This dissertation will attempt to contribute to a greater understanding of differing conceptions of circumcision in early Judaism, one that more accurately describes the nature of Jewish thought with regard to Jewishness, circumcision, and conversion. In terms of methodology, my dissertation will combine historical criticism with a literary approach to the texts under consideration. The dissertation will focus on texts from the Hebrew Bible as well as Jewish texts from the Second Temple period as these writings provide windows into the various forms of Judaism from which the early Christian movement arose.
Beginning with the Hebrew Bible, I will argue that there is no evidence that circumcision was considered to be a rite of conversion to Israelite religion. In fact, circumcision, particularly the infant circumcision instantiated within Israelite and early Jewish society excludes from the covenant those not properly descended from Abraham. In the Second Temple period, many Jews did begin to conceive of Jewishness in terms which enabled Gentiles to become Jews. Nonetheless, some Jews found this definition of Jewishness problematic, and defended the borders of Jewishness by reasserting a strictly genealogical conception of Jewish identity. Consequently, some Gentiles who underwent conversion to Judaism in this period faced criticism because of their suspect genealogy. Our sources record such exclusion with regard to the Herodians, Idumeans who had converted to Judaism.

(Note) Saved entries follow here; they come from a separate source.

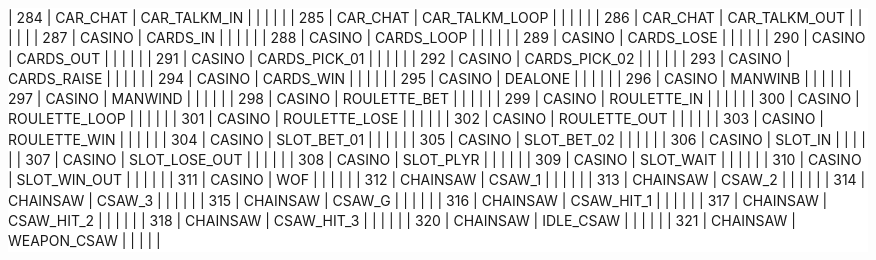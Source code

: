 | 284   | CAR_CHAT     | CAR_TALKM_IN           |        |               |                           |                   |
| 285   | CAR_CHAT     | CAR_TALKM_LOOP         |        |               |                           |                   |
| 286   | CAR_CHAT     | CAR_TALKM_OUT          |        |               |                           |                   |
| 287   | CASINO       | CARDS_IN               |        |               |                           |                   |
| 288   | CASINO       | CARDS_LOOP             |        |               |                           |                   |
| 289   | CASINO       | CARDS_LOSE             |        |               |                           |                   |
| 290   | CASINO       | CARDS_OUT              |        |               |                           |                   |
| 291   | CASINO       | CARDS_PICK_01          |        |               |                           |                   |
| 292   | CASINO       | CARDS_PICK_02          |        |               |                           |                   |
| 293   | CASINO       | CARDS_RAISE            |        |               |                           |                   |
| 294   | CASINO       | CARDS_WIN              |        |               |                           |                   |
| 295   | CASINO       | DEALONE                |        |               |                           |                   |
| 296   | CASINO       | MANWINB                |        |               |                           |                   |
| 297   | CASINO       | MANWIND                |        |               |                           |                   |
| 298   | CASINO       | ROULETTE_BET           |        |               |                           |                   |
| 299   | CASINO       | ROULETTE_IN            |        |               |                           |                   |
| 300   | CASINO       | ROULETTE_LOOP          |        |               |                           |                   |
| 301   | CASINO       | ROULETTE_LOSE          |        |               |                           |                   |
| 302   | CASINO       | ROULETTE_OUT           |        |               |                           |                   |
| 303   | CASINO       | ROULETTE_WIN           |        |               |                           |                   |
| 304   | CASINO       | SLOT_BET_01            |        |               |                           |                   |
| 305   | CASINO       | SLOT_BET_02            |        |               |                           |                   |
| 306   | CASINO       | SLOT_IN                |        |               |                           |                   |
| 307   | CASINO       | SLOT_LOSE_OUT          |        |               |                           |                   |
| 308   | CASINO       | SLOT_PLYR              |        |               |                           |                   |
| 309   | CASINO       | SLOT_WAIT              |        |               |                           |                   |
| 310   | CASINO       | SLOT_WIN_OUT           |        |               |                           |                   |
| 311   | CASINO       | WOF                    |        |               |                           |                   |
| 312   | CHAINSAW     | CSAW_1                 |        |               |                           |                   |
| 313   | CHAINSAW     | CSAW_2                 |        |               |                           |                   |
| 314   | CHAINSAW     | CSAW_3                 |        |               |                           |                   |
| 315   | CHAINSAW     | CSAW_G                 |        |               |                           |                   |
| 316   | CHAINSAW     | CSAW_HIT_1             |        |               |                           |                   |
| 317   | CHAINSAW     | CSAW_HIT_2             |        |               |                           |                   |
| 318   | CHAINSAW     | CSAW_HIT_3             |        |               |                           |                   |
| 320   | CHAINSAW     | IDLE_CSAW              |        |               |                           |                   |
| 321   | CHAINSAW     | WEAPON_CSAW            |        |               |                           |                   |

Additionally, a more thorough examination of how circumcision and conversion were perceived by Jews in the Second Temple period will be instrumental in better understanding early Christianity. It is the argument of this dissertation that further attention to a definition of Jewishness that was based on genealogical descent has broader implications for understanding the variegated nature of early Christian mission to the Gentiles in the first century C.E.